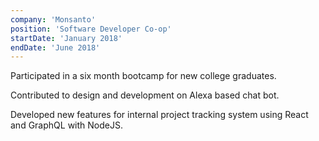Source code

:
 ```yaml
---
company: 'Monsanto'
position: 'Software Developer Co-op'
startDate: 'January 2018'
endDate: 'June 2018'
---
```


Participated in a six month bootcamp for new college graduates.

Contributed to design and development on Alexa based chat bot.

Developed new features for internal project tracking system using React and GraphQL with NodeJS.
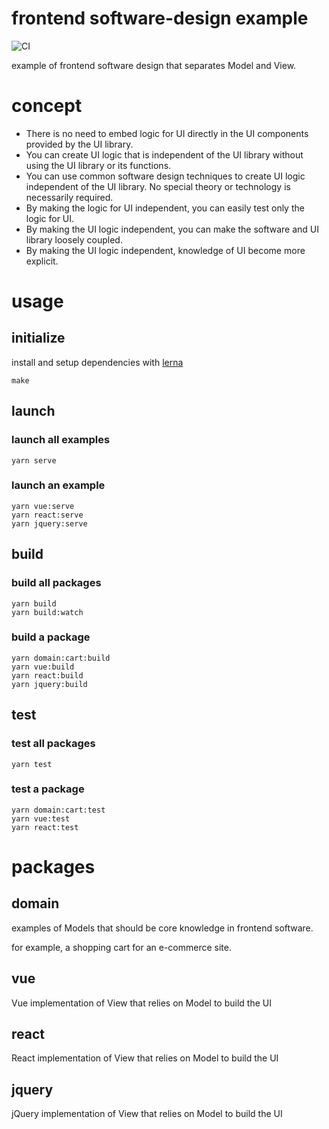 # frontend software-design example
![CI](https://github.com/tooppoo/separate-model-on-front/workflows/Node.js%20CI/badge.svg?branch=main)

example of frontend software design that separates Model and View.

# concept

- There is no need to embed logic for UI directly in the UI components provided by the UI library.
- You can create UI logic that is independent of the UI library without using the UI library or its functions.
- You can use common software design techniques to create UI logic independent of the UI library. No special theory or technology is necessarily required.
- By making the logic for UI independent, you can easily test only the logic for UI.
- By making the UI logic independent, you can make the software and UI library loosely coupled.
- By making the UI logic independent, knowledge of UI become more explicit.

# usage
## initialize
install and setup dependencies with [lerna](https://github.com/lerna/lerna)
```
make
```

## launch
### launch all examples
```
yarn serve
```

### launch an example
```
yarn vue:serve
yarn react:serve
yarn jquery:serve
```

## build
### build all packages
```
yarn build
yarn build:watch
```

### build a package
```
yarn domain:cart:build
yarn vue:build
yarn react:build
yarn jquery:build
```

## test
### test all packages
```
yarn test
```

### test a package
```
yarn domain:cart:test
yarn vue:test
yarn react:test
```

# packages
## domain
examples of Models that should be core knowledge in frontend software.

for example, a shopping cart for an e-commerce site.

## vue
Vue implementation of View that relies on Model to build the UI

## react
React implementation of View that relies on Model to build the UI

## jquery
jQuery implementation of View that relies on Model to build the UI
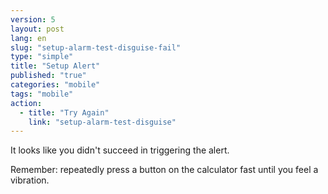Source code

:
 ```yaml
---
version: 5
layout: post
lang: en
slug: "setup-alarm-test-disguise-fail"
type: "simple"
title: "Setup Alert"
published: "true"
categories: "mobile"
tags: "mobile"
action: 
  - title: "Try Again"
    link: "setup-alarm-test-disguise"
---
```


It looks like you didn't succeed in triggering the alert.

Remember: repeatedly press a button on the calculator fast until you feel a vibration.
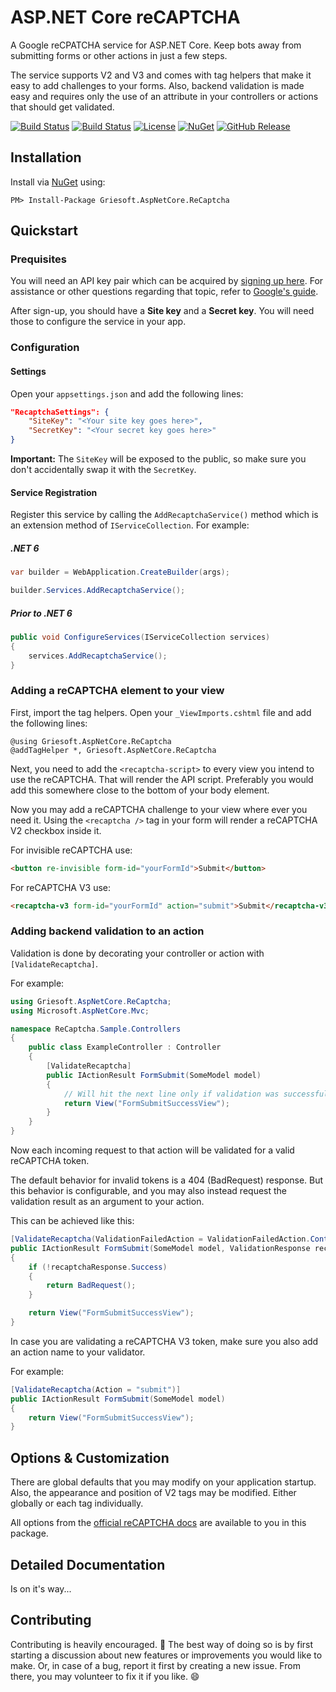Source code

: # ASP.NET Core reCAPTCHA
A Google reCPATCHA service for ASP.NET Core. Keep bots away from submitting forms or other actions in just a few steps.

The service supports V2 and V3 and comes with tag helpers that make it easy to add challenges to your forms. Also, backend validation is made easy and requires only the use of an attribute in your controllers or actions that should get validated.

[![Build Status](https://dev.azure.com/griesingersoftware/ASP.NET%20Core%20Recaptcha/_apis/build/status/jgdevlabs.aspnetcore-recaptcha?branchName=master)](https://dev.azure.com/griesingersoftware/ASP.NET%20Core%20Recaptcha/_build/latest?definitionId=17&branchName=master)
[![Build Status](https://vsrm.dev.azure.com/griesingersoftware/_apis/public/Release/badge/f9036ec9-eb1c-4aff-a2b8-27fdaa573d0f/1/2)](https://vsrm.dev.azure.com/griesingersoftware/_apis/public/Release/badge/f9036ec9-eb1c-4aff-a2b8-27fdaa573d0f/1/2)
[![License](https://badgen.net/github/license/jgdevlabs/aspnetcore-recaptcha)](https://github.com/jgdevlabs/aspnetcore-recaptcha/blob/master/LICENSE)
[![NuGet](https://badgen.net/nuget/v/Griesoft.AspNetCore.ReCaptcha)](https://www.nuget.org/packages/Griesoft.AspNetCore.ReCaptcha)
[![GitHub Release](https://badgen.net/github/release/jgdevlabs/aspnetcore-recaptcha)](https://github.com/jgdevlabs/aspnetcore-recaptcha/releases)

## Installation

Install via [NuGet](https://www.nuget.org/packages/Griesoft.AspNetCore.ReCaptcha/) using:

`PM> Install-Package Griesoft.AspNetCore.ReCaptcha`

## Quickstart

### Prequisites
You will need an API key pair which can be acquired by [signing up here](http://www.google.com/recaptcha/admin). For assistance or other questions regarding that topic, refer to [Google's guide](https://developers.google.com/recaptcha/intro#overview).

After sign-up, you should have a **Site key** and a **Secret key**. You will need those to configure the service in your app.

### Configuration

#### Settings

Open your `appsettings.json` and add the following lines:

```json
"RecaptchaSettings": {
    "SiteKey": "<Your site key goes here>",
    "SecretKey": "<Your secret key goes here>"
}
```
**Important:** The `SiteKey` will be exposed to the public, so make sure you don't accidentally swap it with the `SecretKey`.

#### Service Registration

Register this service by calling the `AddRecaptchaService()` method which is an extension method of `IServiceCollection`. For example:

##### .NET 6

```csharp
var builder = WebApplication.CreateBuilder(args);

builder.Services.AddRecaptchaService();
```

##### Prior to .NET 6

```csharp
public void ConfigureServices(IServiceCollection services)
{
    services.AddRecaptchaService();
}
```

### Adding a reCAPTCHA element to your view

First, import the tag helpers. Open your `_ViewImports.cshtml` file and add the following lines:

```razor
@using Griesoft.AspNetCore.ReCaptcha
@addTagHelper *, Griesoft.AspNetCore.ReCaptcha
```

Next, you need to add the `<recaptcha-script>` to every view you intend to use the reCAPTCHA. That will render the API script. Preferably you would add this somewhere close to the bottom of your body element.

Now you may add a reCAPTCHA challenge to your view where ever you need it. Using the `<recaptcha />` tag in your form will render a reCAPTCHA V2 checkbox inside it.

For invisible reCAPTCHA use:
```html
<button re-invisible form-id="yourFormId">Submit</button>
```

For reCAPTCHA V3 use:
```html
<recaptcha-v3 form-id="yourFormId" action="submit">Submit</recaptcha-v3>
```

### Adding backend validation to an action

Validation is done by decorating your controller or action with `[ValidateRecaptcha]`.

For example:

```csharp
using Griesoft.AspNetCore.ReCaptcha;
using Microsoft.AspNetCore.Mvc;

namespace ReCaptcha.Sample.Controllers
{
    public class ExampleController : Controller
    {
        [ValidateRecaptcha]
        public IActionResult FormSubmit(SomeModel model)
        {
            // Will hit the next line only if validation was successful
            return View("FormSubmitSuccessView");
        }
    }
}
```
Now each incoming request to that action will be validated for a valid reCAPTCHA token.

The default behavior for invalid tokens is a 404 (BadRequest) response. But this behavior is configurable, and you may also instead request the validation result as an argument to your action. 

This can be achieved like this:

```csharp
[ValidateRecaptcha(ValidationFailedAction = ValidationFailedAction.ContinueRequest)]
public IActionResult FormSubmit(SomeModel model, ValidationResponse recaptchaResponse)
{
    if (!recaptchaResponse.Success)
    {
        return BadRequest();
    }

    return View("FormSubmitSuccessView");
}
```

In case you are validating a reCAPTCHA V3 token, make sure you also add an action name to your validator.  

For example:

```csharp
[ValidateRecaptcha(Action = "submit")]
public IActionResult FormSubmit(SomeModel model)
{
    return View("FormSubmitSuccessView");
}
```

## Options & Customization

There are global defaults that you may modify on your application startup. Also, the appearance and position of V2 tags may be modified. Either globally or each tag individually.

All options from the [official reCAPTCHA docs](https://developers.google.com/recaptcha/intro) are available to you in this package.

## Detailed Documentation
Is on it's way...

## Contributing
Contributing is heavily encouraged. :muscle: The best way of doing so is by first starting a discussion about new features or improvements you would like to make. Or, in case of a bug, report it first by creating a new issue. From there, you may volunteer to fix it if you like. 😄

**Activity**
Only the lines above from the one with "Participated in a" to the one with "- There is no" should be printed, both included and exactly as written; no picture belongs in the copy.

**Completed task**
Participated in a six month bootcamp for new college graduates.

Contributed to design and development on Alexa based chat bot.

Developed new features for internal project tracking system using React and GraphQL with NodeJS.
 # frontend software-design example
![CI](https://github.com/tooppoo/separate-model-on-front/workflows/Node.js%20CI/badge.svg?branch=main)

example of frontend software design that separates Model and View.

# concept

- There is no need to embed logic for UI directly in the UI components provided by the UI library.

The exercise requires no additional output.